What is being asked: Beneath this line sits some data. Return only its lines from the one holding "- Danish Contractor, IBM" through the one holding "to your burrow.|", inclusive, exactly, with the images removed.

Records for the exercise:
# # # #

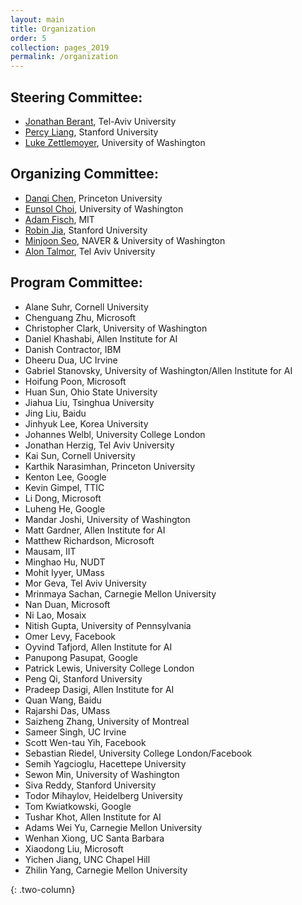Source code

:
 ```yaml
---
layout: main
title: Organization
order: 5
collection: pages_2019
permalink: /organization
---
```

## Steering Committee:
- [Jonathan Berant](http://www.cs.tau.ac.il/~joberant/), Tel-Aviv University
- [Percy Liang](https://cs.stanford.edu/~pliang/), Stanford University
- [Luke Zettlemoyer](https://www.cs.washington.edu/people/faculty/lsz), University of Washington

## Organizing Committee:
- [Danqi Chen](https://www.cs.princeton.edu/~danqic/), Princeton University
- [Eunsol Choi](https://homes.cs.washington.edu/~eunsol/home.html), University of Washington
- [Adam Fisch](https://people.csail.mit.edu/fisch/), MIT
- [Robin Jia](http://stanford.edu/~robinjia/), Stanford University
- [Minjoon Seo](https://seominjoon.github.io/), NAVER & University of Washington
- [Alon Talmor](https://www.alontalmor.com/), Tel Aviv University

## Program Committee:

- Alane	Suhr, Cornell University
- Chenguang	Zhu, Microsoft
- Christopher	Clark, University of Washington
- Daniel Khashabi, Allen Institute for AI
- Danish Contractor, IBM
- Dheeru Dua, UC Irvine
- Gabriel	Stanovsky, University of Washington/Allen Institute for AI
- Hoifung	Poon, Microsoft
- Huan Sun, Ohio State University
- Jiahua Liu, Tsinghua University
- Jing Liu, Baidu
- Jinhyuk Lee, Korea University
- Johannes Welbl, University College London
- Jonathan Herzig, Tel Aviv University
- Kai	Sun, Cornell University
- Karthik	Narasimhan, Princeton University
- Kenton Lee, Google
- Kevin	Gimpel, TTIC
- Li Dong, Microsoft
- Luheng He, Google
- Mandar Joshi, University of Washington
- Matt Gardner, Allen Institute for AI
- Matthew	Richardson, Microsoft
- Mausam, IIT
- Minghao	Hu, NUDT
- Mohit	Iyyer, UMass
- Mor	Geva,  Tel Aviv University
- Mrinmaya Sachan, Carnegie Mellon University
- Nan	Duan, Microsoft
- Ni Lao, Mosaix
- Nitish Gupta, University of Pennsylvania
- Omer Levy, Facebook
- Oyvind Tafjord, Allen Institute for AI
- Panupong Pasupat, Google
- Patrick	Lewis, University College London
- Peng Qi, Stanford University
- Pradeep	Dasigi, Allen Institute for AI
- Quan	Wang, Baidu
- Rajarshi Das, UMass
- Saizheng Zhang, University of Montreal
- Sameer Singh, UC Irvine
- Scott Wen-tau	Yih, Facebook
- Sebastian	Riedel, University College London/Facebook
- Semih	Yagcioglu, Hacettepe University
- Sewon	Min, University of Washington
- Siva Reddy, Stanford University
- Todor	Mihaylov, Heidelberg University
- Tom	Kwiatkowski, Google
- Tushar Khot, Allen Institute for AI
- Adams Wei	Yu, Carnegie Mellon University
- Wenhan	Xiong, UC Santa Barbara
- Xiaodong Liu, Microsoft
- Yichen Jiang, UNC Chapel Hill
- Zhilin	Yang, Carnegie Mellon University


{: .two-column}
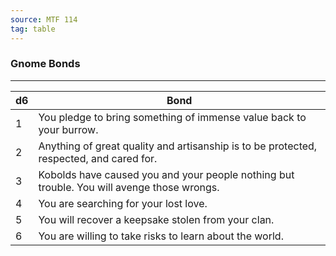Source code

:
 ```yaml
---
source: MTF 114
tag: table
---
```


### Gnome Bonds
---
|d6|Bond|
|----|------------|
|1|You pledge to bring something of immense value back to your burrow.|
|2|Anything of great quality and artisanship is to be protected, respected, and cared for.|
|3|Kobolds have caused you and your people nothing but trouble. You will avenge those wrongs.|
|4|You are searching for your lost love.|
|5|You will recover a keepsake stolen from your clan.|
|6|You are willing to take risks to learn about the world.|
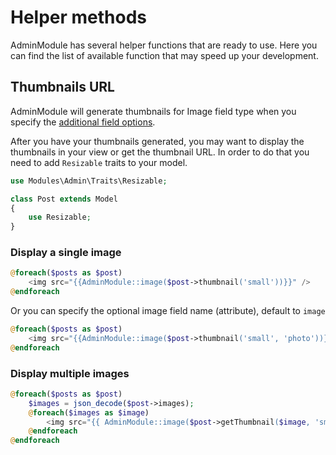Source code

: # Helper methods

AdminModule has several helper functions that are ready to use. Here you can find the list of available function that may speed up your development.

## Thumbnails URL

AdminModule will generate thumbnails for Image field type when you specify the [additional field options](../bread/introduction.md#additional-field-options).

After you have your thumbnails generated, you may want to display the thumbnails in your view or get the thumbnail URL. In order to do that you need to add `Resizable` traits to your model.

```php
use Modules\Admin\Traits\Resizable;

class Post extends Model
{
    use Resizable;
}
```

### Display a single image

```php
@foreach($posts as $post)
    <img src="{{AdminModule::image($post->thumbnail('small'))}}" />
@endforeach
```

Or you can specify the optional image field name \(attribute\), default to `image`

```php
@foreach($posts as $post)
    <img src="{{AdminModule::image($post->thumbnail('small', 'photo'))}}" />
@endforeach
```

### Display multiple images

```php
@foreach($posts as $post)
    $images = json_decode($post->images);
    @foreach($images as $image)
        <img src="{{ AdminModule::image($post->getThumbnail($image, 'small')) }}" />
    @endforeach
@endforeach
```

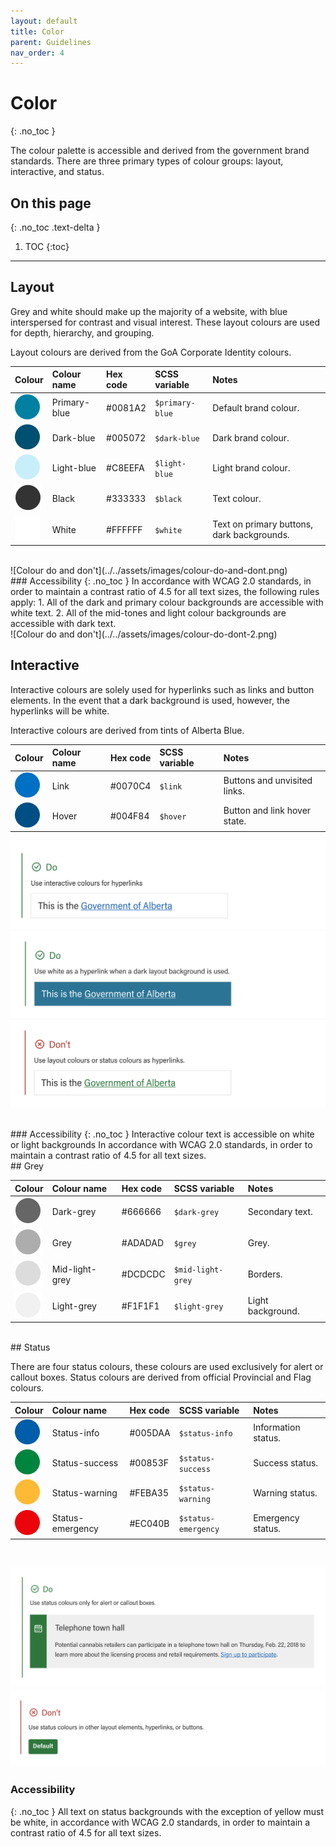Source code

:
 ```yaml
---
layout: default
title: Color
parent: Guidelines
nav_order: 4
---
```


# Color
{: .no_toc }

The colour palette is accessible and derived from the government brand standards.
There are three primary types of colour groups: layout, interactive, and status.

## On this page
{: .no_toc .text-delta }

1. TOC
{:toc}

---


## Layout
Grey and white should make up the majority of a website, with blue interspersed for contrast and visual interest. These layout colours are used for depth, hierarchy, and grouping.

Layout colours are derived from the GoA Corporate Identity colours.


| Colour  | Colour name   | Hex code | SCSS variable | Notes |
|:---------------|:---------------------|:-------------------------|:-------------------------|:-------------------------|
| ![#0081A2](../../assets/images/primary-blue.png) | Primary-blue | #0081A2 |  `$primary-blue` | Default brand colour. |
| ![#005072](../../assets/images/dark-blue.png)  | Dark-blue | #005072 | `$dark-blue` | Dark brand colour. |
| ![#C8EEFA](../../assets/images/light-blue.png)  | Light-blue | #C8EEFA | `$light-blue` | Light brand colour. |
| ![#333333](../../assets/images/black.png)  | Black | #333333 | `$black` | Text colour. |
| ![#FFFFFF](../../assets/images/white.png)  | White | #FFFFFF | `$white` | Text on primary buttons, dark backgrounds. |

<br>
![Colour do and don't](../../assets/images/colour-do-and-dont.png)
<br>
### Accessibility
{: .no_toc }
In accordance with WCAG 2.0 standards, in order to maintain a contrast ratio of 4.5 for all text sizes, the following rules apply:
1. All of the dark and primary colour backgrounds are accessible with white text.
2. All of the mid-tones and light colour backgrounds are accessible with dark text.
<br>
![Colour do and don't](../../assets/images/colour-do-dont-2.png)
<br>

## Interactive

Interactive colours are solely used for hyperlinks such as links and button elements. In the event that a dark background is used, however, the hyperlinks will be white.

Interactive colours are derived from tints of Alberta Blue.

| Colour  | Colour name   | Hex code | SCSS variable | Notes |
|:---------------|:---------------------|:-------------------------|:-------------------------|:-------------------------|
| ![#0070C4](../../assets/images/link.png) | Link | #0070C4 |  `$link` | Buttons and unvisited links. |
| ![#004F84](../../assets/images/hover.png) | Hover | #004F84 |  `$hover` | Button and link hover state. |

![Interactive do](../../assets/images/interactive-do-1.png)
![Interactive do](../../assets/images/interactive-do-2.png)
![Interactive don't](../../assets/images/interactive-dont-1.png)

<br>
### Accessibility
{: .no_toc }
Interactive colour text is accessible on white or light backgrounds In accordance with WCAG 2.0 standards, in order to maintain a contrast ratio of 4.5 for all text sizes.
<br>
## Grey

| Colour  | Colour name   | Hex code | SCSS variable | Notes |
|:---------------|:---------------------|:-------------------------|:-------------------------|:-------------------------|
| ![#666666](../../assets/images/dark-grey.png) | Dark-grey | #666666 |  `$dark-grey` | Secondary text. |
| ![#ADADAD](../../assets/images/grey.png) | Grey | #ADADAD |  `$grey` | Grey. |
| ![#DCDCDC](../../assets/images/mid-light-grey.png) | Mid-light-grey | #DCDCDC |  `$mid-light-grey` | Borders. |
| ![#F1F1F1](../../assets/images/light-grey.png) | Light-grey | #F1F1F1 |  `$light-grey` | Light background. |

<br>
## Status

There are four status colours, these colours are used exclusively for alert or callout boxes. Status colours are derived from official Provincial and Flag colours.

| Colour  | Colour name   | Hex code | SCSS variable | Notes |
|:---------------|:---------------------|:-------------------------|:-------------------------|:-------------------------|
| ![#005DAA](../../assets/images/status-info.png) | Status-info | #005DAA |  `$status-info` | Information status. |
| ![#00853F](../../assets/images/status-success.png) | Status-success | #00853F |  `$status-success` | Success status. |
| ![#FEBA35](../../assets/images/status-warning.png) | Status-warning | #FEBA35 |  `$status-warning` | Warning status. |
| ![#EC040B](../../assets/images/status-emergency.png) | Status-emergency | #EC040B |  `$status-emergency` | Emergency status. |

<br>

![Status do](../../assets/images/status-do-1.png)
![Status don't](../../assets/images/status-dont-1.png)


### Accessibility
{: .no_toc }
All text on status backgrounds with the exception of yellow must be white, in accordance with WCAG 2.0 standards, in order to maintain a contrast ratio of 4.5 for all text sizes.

# # # #

Answer below:
- Danish Contractor, IBM
- Dheeru Dua, UC Irvine
- Gabriel	Stanovsky, University of Washington/Allen Institute for AI
- Hoifung	Poon, Microsoft
- Huan Sun, Ohio State University
- Jiahua Liu, Tsinghua University
- Jing Liu, Baidu
- Jinhyuk Lee, Korea University
- Johannes Welbl, University College London
- Jonathan Herzig, Tel Aviv University
- Kai	Sun, Cornell University
- Karthik	Narasimhan, Princeton University
- Kenton Lee, Google
- Kevin	Gimpel, TTIC
- Li Dong, Microsoft
- Luheng He, Google
- Mandar Joshi, University of Washington
- Matt Gardner, Allen Institute for AI
- Matthew	Richardson, Microsoft
- Mausam, IIT
- Minghao	Hu, NUDT
- Mohit	Iyyer, UMass
- Mor	Geva,  Tel Aviv University
- Mrinmaya Sachan, Carnegie Mellon University
- Nan	Duan, Microsoft
- Ni Lao, Mosaix
- Nitish Gupta, University of Pennsylvania
- Omer Levy, Facebook
- Oyvind Tafjord, Allen Institute for AI
- Panupong Pasupat, Google
- Patrick	Lewis, University College London
- Peng Qi, Stanford University
- Pradeep	Dasigi, Allen Institute for AI
- Quan	Wang, Baidu
- Rajarshi Das, UMass
- Saizheng Zhang, University of Montreal
- Sameer Singh, UC Irvine
- Scott Wen-tau	Yih, Facebook
- Sebastian	Riedel, University College London/Facebook
- Semih	Yagcioglu, Hacettepe University
- Sewon	Min, University of Washington
- Siva Reddy, Stanford University
- Todor	Mihaylov, Heidelberg University
- Tom	Kwiatkowski, Google
- Tushar Khot, Allen Institute for AI
- Adams Wei	Yu, Carnegie Mellon University
- Wenhan	Xiong, UC Santa Barbara
- Xiaodong Liu, Microsoft
- Yichen Jiang, UNC Chapel Hill
- Zhilin	Yang, Carnegie Mellon University


{: .two-column}
Source code

:
 ```yaml
---
source: MTF 114
tag: table
---
```


### Gnome Bonds
---
|d6|Bond|
|----|------------|
|1|You pledge to bring something of immense value back to your burrow.|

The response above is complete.